Дискуссия началась с письма Троцкого в ЦК и ЦКК в октябре 23-го года. В письме содержалась критика сложившегося в стране режима всевластия бюрократического партийного аппарата, режима, который, как писал Троцкий, 'гораздо дальше от рабочей демократии, чем режим самых жестоких периодов военного коммунизма'. Ответственность за это Троцкий возлагал на 'старую гвардию', правящий класс революционеров, перерождавшихся в условиях нэпа, превращавшихся в обывателей, самодовольных чиновников. Непосредственным объектом критики Троцкого была 'руководящая тройка' Политбюро в составе Зиновьева, Каменева и Сталина, претендовавшая на лидерство в партии во время болезни Ленина.
Немедленно последовал отпор со стороны 'тройки', на Троцкого обрушились обвинения во фракционности, стремлении захватить лидерство в партии. Перевес в этой борьбе был на стороне 'аппаратчиков'. Заболевший в самый разгар дискуссии Троцкий не мог выступать на партийных собраниях, не в силах был даже проводить совещания со своими сторонниками. Его появление у Воронского было, вероятно, его первым после болезни выходом в свет.
- А вот и нашего полку прибыло! - радостно встретил он Раскольникова, вытянул ему навстречу обе руки, не вставая, однако, с кресла, в котором сидел, укутанный верблюжьим одеялом, еще, должно быть, не вполне оправился после болезни. - Знакомьтесь, товарищи, кто не знаком с товарищем Раскольниковым. Мы старинные друзья, и в тюрьме стенка в стенку сидели, и флотские щи хлебали из одного котелка.

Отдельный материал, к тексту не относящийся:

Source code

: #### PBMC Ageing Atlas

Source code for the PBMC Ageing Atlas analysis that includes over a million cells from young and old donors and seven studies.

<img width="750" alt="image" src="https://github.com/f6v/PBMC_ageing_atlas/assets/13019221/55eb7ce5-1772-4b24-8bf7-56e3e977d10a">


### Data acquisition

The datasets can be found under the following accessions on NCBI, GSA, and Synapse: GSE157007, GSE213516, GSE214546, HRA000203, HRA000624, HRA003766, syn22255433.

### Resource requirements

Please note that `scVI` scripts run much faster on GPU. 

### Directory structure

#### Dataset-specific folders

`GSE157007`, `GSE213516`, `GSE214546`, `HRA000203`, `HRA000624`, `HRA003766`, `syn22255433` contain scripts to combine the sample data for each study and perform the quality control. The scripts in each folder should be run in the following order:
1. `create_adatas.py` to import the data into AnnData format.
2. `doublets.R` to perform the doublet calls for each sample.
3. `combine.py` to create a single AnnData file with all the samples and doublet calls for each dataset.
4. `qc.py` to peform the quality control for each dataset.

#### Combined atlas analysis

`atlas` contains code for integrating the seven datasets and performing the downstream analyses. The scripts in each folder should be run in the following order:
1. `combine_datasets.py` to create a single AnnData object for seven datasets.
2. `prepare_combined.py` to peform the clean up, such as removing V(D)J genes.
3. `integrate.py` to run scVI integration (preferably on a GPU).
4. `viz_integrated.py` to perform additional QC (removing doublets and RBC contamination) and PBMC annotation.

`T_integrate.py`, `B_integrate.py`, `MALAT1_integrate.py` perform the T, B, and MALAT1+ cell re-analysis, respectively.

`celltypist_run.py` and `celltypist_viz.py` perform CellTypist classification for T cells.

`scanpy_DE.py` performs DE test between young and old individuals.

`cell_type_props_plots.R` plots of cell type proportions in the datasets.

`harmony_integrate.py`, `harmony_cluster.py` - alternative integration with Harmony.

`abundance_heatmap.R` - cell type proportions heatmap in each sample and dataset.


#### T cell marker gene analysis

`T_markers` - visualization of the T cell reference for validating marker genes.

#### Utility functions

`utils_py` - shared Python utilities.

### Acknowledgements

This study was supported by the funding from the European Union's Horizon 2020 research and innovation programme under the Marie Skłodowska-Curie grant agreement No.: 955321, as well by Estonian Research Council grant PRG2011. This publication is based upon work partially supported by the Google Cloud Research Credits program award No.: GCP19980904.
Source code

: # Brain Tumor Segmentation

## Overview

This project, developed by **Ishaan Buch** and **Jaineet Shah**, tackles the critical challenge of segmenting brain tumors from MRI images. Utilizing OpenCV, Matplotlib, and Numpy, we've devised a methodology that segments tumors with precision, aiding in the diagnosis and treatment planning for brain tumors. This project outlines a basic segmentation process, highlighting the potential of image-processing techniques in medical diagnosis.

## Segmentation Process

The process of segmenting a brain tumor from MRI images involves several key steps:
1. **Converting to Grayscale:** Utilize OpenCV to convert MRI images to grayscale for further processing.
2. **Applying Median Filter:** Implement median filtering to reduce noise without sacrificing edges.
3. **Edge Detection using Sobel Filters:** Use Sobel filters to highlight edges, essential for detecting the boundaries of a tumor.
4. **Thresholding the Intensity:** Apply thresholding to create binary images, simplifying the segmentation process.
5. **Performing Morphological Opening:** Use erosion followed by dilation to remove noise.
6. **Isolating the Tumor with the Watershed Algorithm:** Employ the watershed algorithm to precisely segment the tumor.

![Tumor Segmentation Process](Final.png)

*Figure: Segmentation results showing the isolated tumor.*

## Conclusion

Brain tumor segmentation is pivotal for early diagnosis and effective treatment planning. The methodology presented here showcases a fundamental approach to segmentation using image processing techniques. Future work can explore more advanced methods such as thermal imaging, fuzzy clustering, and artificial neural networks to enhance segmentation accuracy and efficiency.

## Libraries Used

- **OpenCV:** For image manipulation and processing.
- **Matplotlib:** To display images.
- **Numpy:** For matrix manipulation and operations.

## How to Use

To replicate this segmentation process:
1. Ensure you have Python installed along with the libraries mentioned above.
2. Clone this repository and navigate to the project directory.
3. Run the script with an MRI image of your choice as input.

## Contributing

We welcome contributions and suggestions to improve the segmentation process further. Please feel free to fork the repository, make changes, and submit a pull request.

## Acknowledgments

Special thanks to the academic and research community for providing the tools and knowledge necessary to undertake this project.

За длинным столом, стоявшим перед высокими стрельчатыми обледенелыми окнами, в которые било холодное солнце, сидело человек двадцать, кресло Троцкого было отодви нуто от стола, придвинуто к выложенной синими изразцами полукруглой печи, - подальше от холодных окон, от сквозняков. Раскольникову подали стул, он сел возле Троцкого, поклонившись обществу, взглядом захватив лица знакомых - карлика Радека с большой незажженной трубкой во рту; лысого, беспокойно вертящегося на своем стуле 'гения военного коммунизма' бывшего наркома финансов Крестинского; согнутого над столом нескладным вопросительным знаком прозаика Пильняка; прямого, как сантиметровая линейка, заместителя наркомвоенмора Склянского в неизменном защитном френче.
- Что-то вашего голоса не слышно, Федор Федорович, в проходящей дискуссии? Приехали и затаились. Будто ушли в подполье. На вас не похоже. Может быть, болеете? Но по вашему виду этого не скажешь. Выглядите иностранцем. Этакий преуспевающий господин, - шутливым тоном говорил Троцкий, цепко вглядываясь в Раскольникова.
- Я не болен, не в подполье, занят своими литературными делами, кое-что написал в кабульском уединении, готовлю к печати, - отвечал Раскольников. - Присматриваюсь к новой Москве, новой России…
- Нэпмановской?
- Да, и нэпмановской.
- Интересны ваши впечатления свежего человека. Как вам нэп?
- Не думаю, чтобы мое понимание того, что происходит, отличалось от вашего, Лев Давыдович. Многое нравится, многое не нравится.
- Партия теряет контроль над стихией рынка?
- И это есть. Но я не думаю, что дело зашло так далеко, что мы не справимся с этим.
- Кто - мы? Партия не едина.
- В этом я как раз пытаюсь разобраться.
- Итак, вы полагаете, что новая экономическая политика удалась?